#### Task brief:
Please retype the listing below word for word and exclude its images.

#### Exercise material:
▼▼▼
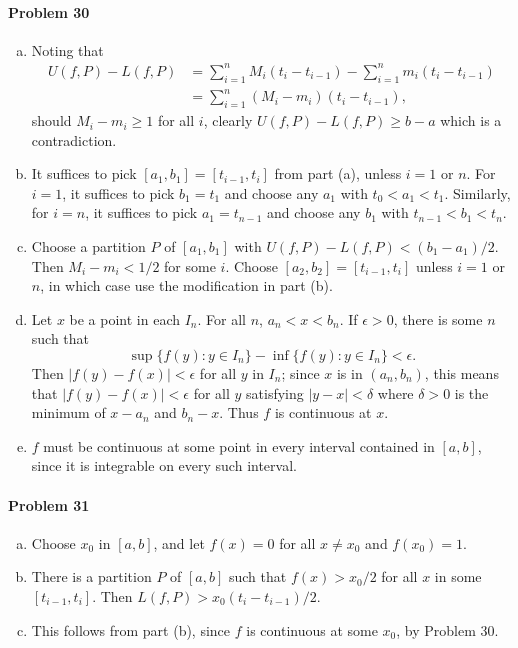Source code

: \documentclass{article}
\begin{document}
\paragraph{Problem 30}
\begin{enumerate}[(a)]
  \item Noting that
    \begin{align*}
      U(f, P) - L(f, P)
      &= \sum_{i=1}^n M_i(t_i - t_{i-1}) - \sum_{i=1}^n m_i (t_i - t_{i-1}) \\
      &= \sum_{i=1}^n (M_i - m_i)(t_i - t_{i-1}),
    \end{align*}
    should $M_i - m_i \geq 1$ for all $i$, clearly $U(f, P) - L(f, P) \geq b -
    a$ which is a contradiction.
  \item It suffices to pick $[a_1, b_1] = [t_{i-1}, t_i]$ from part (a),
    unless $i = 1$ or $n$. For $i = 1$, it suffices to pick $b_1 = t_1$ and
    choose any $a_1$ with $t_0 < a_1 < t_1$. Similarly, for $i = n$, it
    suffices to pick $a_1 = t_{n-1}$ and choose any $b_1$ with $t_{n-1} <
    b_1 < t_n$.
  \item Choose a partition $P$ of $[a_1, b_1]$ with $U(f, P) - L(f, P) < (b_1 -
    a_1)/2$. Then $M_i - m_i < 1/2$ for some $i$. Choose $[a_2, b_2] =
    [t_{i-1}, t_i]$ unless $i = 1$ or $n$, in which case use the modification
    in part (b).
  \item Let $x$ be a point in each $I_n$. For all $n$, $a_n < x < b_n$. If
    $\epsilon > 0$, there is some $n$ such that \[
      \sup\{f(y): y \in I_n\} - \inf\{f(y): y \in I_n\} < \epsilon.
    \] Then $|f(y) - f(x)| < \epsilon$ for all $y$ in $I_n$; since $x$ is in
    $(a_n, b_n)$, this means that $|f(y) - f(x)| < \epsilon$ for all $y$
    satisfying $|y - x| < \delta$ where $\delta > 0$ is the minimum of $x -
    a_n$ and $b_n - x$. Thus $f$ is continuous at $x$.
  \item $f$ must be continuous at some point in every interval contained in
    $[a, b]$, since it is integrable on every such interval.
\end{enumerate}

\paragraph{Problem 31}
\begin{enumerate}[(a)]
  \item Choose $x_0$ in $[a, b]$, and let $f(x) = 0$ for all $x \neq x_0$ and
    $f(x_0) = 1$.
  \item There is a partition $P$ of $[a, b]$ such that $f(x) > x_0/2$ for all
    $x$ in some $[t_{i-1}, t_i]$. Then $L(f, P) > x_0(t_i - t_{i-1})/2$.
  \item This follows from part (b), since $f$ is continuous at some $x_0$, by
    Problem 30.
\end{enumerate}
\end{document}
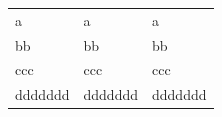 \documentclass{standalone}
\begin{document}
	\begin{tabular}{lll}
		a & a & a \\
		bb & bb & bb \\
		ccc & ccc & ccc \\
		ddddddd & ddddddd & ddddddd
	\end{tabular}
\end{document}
▲▲▲
#### Result for this exercise:
Source code

: \documentclass{article}
\begin{document}
\paragraph{Problem 30}
\begin{enumerate}[(a)]
  \item Noting that
    \begin{align*}
      U(f, P) - L(f, P)
      &= \sum_{i=1}^n M_i(t_i - t_{i-1}) - \sum_{i=1}^n m_i (t_i - t_{i-1}) \\
      &= \sum_{i=1}^n (M_i - m_i)(t_i - t_{i-1}),
    \end{align*}
    should $M_i - m_i \geq 1$ for all $i$, clearly $U(f, P) - L(f, P) \geq b -
    a$ which is a contradiction.
  \item It suffices to pick $[a_1, b_1] = [t_{i-1}, t_i]$ from part (a),
    unless $i = 1$ or $n$. For $i = 1$, it suffices to pick $b_1 = t_1$ and
    choose any $a_1$ with $t_0 < a_1 < t_1$. Similarly, for $i = n$, it
    suffices to pick $a_1 = t_{n-1}$ and choose any $b_1$ with $t_{n-1} <
    b_1 < t_n$.
  \item Choose a partition $P$ of $[a_1, b_1]$ with $U(f, P) - L(f, P) < (b_1 -
    a_1)/2$. Then $M_i - m_i < 1/2$ for some $i$. Choose $[a_2, b_2] =
    [t_{i-1}, t_i]$ unless $i = 1$ or $n$, in which case use the modification
    in part (b).
  \item Let $x$ be a point in each $I_n$. For all $n$, $a_n < x < b_n$. If
    $\epsilon > 0$, there is some $n$ such that \[
      \sup\{f(y): y \in I_n\} - \inf\{f(y): y \in I_n\} < \epsilon.
    \] Then $|f(y) - f(x)| < \epsilon$ for all $y$ in $I_n$; since $x$ is in
    $(a_n, b_n)$, this means that $|f(y) - f(x)| < \epsilon$ for all $y$
    satisfying $|y - x| < \delta$ where $\delta > 0$ is the minimum of $x -
    a_n$ and $b_n - x$. Thus $f$ is continuous at $x$.
  \item $f$ must be continuous at some point in every interval contained in
    $[a, b]$, since it is integrable on every such interval.
\end{enumerate}

\paragraph{Problem 31}
\begin{enumerate}[(a)]
  \item Choose $x_0$ in $[a, b]$, and let $f(x) = 0$ for all $x \neq x_0$ and
    $f(x_0) = 1$.
  \item There is a partition $P$ of $[a, b]$ such that $f(x) > x_0/2$ for all
    $x$ in some $[t_{i-1}, t_i]$. Then $L(f, P) > x_0(t_i - t_{i-1})/2$.
  \item This follows from part (b), since $f$ is continuous at some $x_0$, by
    Problem 30.
\end{enumerate}
\end{document}
 \documentclass{standalone}
\begin{document}
	\begin{tabular}{lll}
		a & a & a \\
		bb & bb & bb \\
		ccc & ccc & ccc \\
		ddddddd & ddddddd & ddddddd
	\end{tabular}
\end{document}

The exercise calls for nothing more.